Credit should be given to Brian Cashman for not overreacting to Boston’s (and Hank’s) interest. I’m relieved he didn’t go to Boston and that we didn’t lose Hughes, but also pissed the Mets got him for a considerably inferior offer.
The only real loser is Minnesota. If you want to feel real pity (by reading the disgusted opinions of Twins fans), visit here.
As I’ve said before, umpires need help. And I refer you to a piece I wrote over a year ago on this very same subject. Baseball (and sports in general) is far behind the times in utilizing modern technology where it can, specifically to improve officiating.

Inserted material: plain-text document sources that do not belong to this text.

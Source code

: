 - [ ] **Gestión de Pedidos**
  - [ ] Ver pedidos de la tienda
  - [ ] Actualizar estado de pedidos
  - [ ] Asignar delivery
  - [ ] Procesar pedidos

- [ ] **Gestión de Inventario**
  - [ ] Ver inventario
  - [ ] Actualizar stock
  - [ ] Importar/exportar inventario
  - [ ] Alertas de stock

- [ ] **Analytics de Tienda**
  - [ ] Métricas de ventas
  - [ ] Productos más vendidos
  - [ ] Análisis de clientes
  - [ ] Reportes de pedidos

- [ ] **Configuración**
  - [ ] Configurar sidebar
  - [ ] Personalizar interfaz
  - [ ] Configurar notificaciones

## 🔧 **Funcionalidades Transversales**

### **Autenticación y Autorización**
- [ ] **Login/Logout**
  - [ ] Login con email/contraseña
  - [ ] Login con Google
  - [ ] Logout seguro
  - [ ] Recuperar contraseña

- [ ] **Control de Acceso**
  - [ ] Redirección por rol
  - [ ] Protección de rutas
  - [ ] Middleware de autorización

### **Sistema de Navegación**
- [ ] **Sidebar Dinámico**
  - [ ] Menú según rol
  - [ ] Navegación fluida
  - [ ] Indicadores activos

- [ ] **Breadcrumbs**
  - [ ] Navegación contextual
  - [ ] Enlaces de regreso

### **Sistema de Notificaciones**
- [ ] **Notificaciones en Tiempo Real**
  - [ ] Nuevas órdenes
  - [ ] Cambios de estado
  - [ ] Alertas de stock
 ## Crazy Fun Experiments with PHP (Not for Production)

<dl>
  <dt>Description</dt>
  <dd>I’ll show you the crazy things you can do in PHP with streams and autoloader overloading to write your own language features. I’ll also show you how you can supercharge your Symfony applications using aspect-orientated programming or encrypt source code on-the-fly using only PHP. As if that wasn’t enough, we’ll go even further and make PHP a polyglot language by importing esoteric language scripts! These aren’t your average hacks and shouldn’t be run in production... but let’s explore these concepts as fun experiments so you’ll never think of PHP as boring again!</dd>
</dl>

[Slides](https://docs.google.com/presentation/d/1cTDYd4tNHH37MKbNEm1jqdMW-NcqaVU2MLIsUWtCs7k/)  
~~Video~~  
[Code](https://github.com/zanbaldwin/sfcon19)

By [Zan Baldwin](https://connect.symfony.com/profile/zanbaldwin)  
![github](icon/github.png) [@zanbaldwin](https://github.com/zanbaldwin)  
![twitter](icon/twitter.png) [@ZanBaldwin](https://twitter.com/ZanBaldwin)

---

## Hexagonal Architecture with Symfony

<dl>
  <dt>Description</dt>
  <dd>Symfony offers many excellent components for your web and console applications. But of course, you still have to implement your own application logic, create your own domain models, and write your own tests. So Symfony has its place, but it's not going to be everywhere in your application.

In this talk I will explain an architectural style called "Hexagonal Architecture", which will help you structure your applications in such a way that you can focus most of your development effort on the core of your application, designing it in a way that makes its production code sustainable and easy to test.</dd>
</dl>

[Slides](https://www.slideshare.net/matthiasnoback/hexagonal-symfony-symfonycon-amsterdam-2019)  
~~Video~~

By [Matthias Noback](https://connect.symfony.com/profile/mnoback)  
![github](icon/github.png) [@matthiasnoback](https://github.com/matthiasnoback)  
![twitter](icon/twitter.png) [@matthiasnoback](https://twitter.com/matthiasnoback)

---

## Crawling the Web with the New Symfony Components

I’ve thought about this topic for a long time. I think Questec is a good thing. (For those who dont know, it’s a computerized system that measures ball & strikes, and compares it to what the umpire actually called.)
One of the biggest and most frustrating problems in pro sports are bad calls by umps/refs. What I’d like to see is the steady removal of the so-called ‘human error’ from sports; I’ll talk specifically about baseball:
When umps are unsure when a ball is fair or foul down the line, why can’t a system be installed like they use in tennis? They could use technology to determine whether balls are just that, fair or foul.
Also, on disputed HRs, they must use instant replay. There’s no other fair way. An ump should be stationed in the park somewhere near a TV, like in the NHL. He should have the final word, since he’ll have access to the replay.
On balls and strikes, why not use Questec or ESPN’s ‘K-Zone’ (for example) to actually call the strikes? The only problem is that strike zone height is different for every hitter, but width is exactly the same, 17 inches (the width of homeplate). Rickey Henderson had a smaller up/down zone because he was short and crouched, and Richie Sexson’s up/down zone is bigger because he’s 6′8″. But their side-to-side zone is exactly the same. Therefore, computers/technology should be used to tell an umpire when a ball hits the plate or just misses. For the time being, umps will still need to call the up/down pitches (because every hitter is different), but will know for sure when a pitch crosses the corner or not. Or an ump could be assigned to determine the upper limit of each hitter’s strike zone dependent on his stance.
It also sucks when a pitcher throws a strike, but it’s not where he meant to throw it, the catcher has to reach for it, so the ump automatically calls it a ball. It doesn’t matter where the pitcher MEANT to throw the ball, it only matters whether it’s a strike or a ball.
For out/safe calls, when the closest ump feels the play is too close to call, he could send it to the ‘booth ump.’ TV technology is such today that it could be done in 30-60 seconds. Or (ala the NFL) managers should have two replays to use per game.
These steps would help legitimize the officiating and would make for fewer arguments from players and managers. You can’t argue with Questec strikes – it’s 100% consistent and 0% prejudiced (for veterans, or against rookies). Instant replay would also ensure the right call, and isn’t that worth waiting (at most) 60 seconds for – especially in close and/or playoff games?